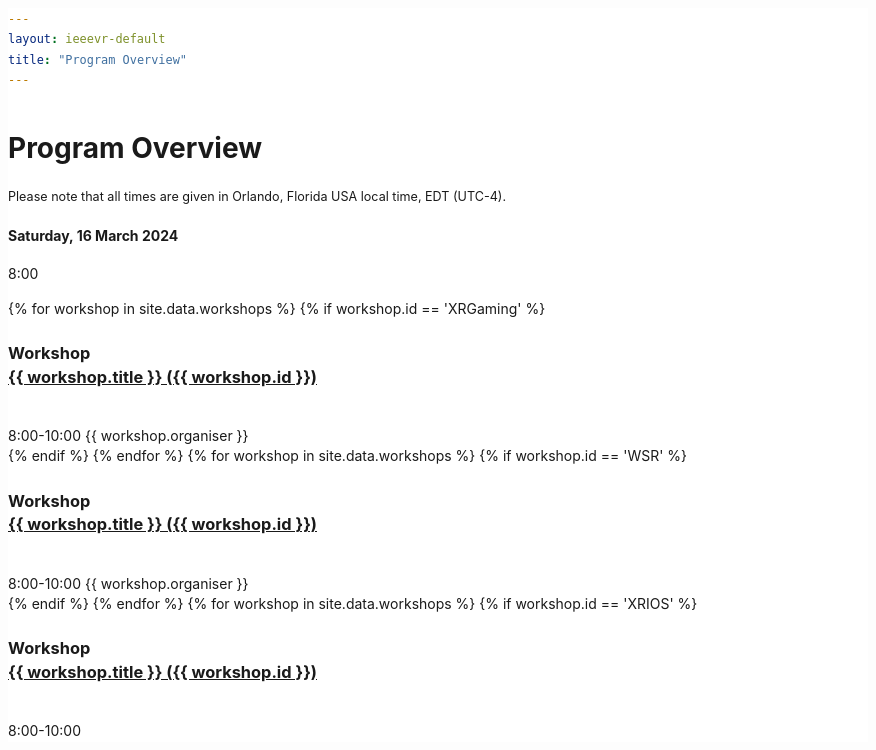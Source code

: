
 ```yaml
---
layout: ieeevr-default
title: "Program Overview"
---
```

<link rel="stylesheet" href="{{ '/assets/css/calendar.css' | relative_url }}?version=20240108_1">
    
<script>
    (function($) {
        $(function() {
            $("#accordion > div").accordion({ header: "h4", heightStyle: "content", active: false, collapsible: true });
        })
    })(jQuery);

   $(document).ready(function(){
		$('#day1').click(); 
		$('#day2').click(); 
		$('#day3').click(); 
		$('#day4').click(); 
		$('#day5').click(); 
		$('#day6').click(); 
    });   
</script>

<h1 id="schedule-heading">Program Overview</h1>
<div class="notice--info alignCenter bold" style="font-size: 0.9em !important;">
    Please note that all times are given in Orlando, Florida USA local time, EDT (UTC-4).
</div>
<div class="clear"></div>
<div id="accordion">
    <div>
        <h4 id="day1">Saturday, 16 March 2024</h4>
        <div class="schedule-sat" aria-labelledby="Saturday, 16 March 2024Workshop Schedule"> 
            <p class="time-slot" style="grid-row: time-0800;">8:00</p>             
            {% for workshop in site.data.workshops %}  
                {% if workshop.id == 'XRGaming' %}
                    <div class="session session-w1a track-blue" style="grid-column: track-1; grid-row: time-0800 / time-1000;">                    
                        <h3 class="session-title">Workshop<br/><a href="{{ '/program/workshop/' | relative_url }}#{{ workshop.id }}">{{ workshop.title }} ({{ workshop.id }})</a></h3><br/>
                        <span class="session-time">8:00-10:00</span>
                        <span class="session-presenter">{{ workshop.organiser }}</span>
                    </div>
                {% endif %}   
            {% endfor %}             
            {% for workshop in site.data.workshops %}   
                {% if workshop.id == 'WSR' %}
                    <div class="session session-w2a track-blue" style="grid-column: track-2; grid-row: time-0800 / time-1000;">
                        <h3 class="session-title">Workshop<br/><a href="{{ '/program/workshop/' | relative_url }}#{{ workshop.id }}">{{ workshop.title }} ({{ workshop.id }})</a></h3><br/>
                        <span class="session-time">8:00-10:00</span>
                        <span class="session-presenter">{{ workshop.organiser }}</span>
                    </div>         
                {% endif %}     
            {% endfor %}                  
            {% for workshop in site.data.workshops %}  
                {% if workshop.id == 'XRIOS' %}
                    <div class="session session-w3a track-blue" style="grid-column: track-3; grid-row: time-0800 / time-1000;">
                        <h3 class="session-title">Workshop<br/><a href="{{ '/program/workshop/' | relative_url }}#{{ workshop.id }}">{{ workshop.title }} ({{ workshop.id }})</a></h3><br/>
                        <span class="session-time">8:00-10:00</span>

* * *

> _TASK DETAILS_
The answer consists of the records repeated exactly, without any images.

> _ANSWER BELOW_
Source code

:
 ```yaml
---
layout: ieeevr-default
title: "Program Overview"
---
```

<link rel="stylesheet" href="{{ '/assets/css/calendar.css' | relative_url }}?version=20240108_1">
    
<script>
    (function($) {
        $(function() {
            $("#accordion > div").accordion({ header: "h4", heightStyle: "content", active: false, collapsible: true });
        })
    })(jQuery);

   $(document).ready(function(){
		$('#day1').click(); 
		$('#day2').click(); 
		$('#day3').click(); 
		$('#day4').click(); 
		$('#day5').click(); 
		$('#day6').click(); 
    });   
</script>

<h1 id="schedule-heading">Program Overview</h1>
<div class="notice--info alignCenter bold" style="font-size: 0.9em !important;">
    Please note that all times are given in Orlando, Florida USA local time, EDT (UTC-4).
</div>
<div class="clear"></div>
<div id="accordion">
    <div>
        <h4 id="day1">Saturday, 16 March 2024</h4>
        <div class="schedule-sat" aria-labelledby="Saturday, 16 March 2024Workshop Schedule"> 
            <p class="time-slot" style="grid-row: time-0800;">8:00</p>             
            {% for workshop in site.data.workshops %}  
                {% if workshop.id == 'XRGaming' %}
                    <div class="session session-w1a track-blue" style="grid-column: track-1; grid-row: time-0800 / time-1000;">                    
                        <h3 class="session-title">Workshop<br/><a href="{{ '/program/workshop/' | relative_url }}#{{ workshop.id }}">{{ workshop.title }} ({{ workshop.id }})</a></h3><br/>
                        <span class="session-time">8:00-10:00</span>
                        <span class="session-presenter">{{ workshop.organiser }}</span>
                    </div>
                {% endif %}   
            {% endfor %}             
            {% for workshop in site.data.workshops %}   
                {% if workshop.id == 'WSR' %}
                    <div class="session session-w2a track-blue" style="grid-column: track-2; grid-row: time-0800 / time-1000;">
                        <h3 class="session-title">Workshop<br/><a href="{{ '/program/workshop/' | relative_url }}#{{ workshop.id }}">{{ workshop.title }} ({{ workshop.id }})</a></h3><br/>
                        <span class="session-time">8:00-10:00</span>
                        <span class="session-presenter">{{ workshop.organiser }}</span>
                    </div>         
                {% endif %}     
            {% endfor %}                  
            {% for workshop in site.data.workshops %}  
                {% if workshop.id == 'XRIOS' %}
                    <div class="session session-w3a track-blue" style="grid-column: track-3; grid-row: time-0800 / time-1000;">
                        <h3 class="session-title">Workshop<br/><a href="{{ '/program/workshop/' | relative_url }}#{{ workshop.id }}">{{ workshop.title }} ({{ workshop.id }})</a></h3><br/>
                        <span class="session-time">8:00-10:00</span>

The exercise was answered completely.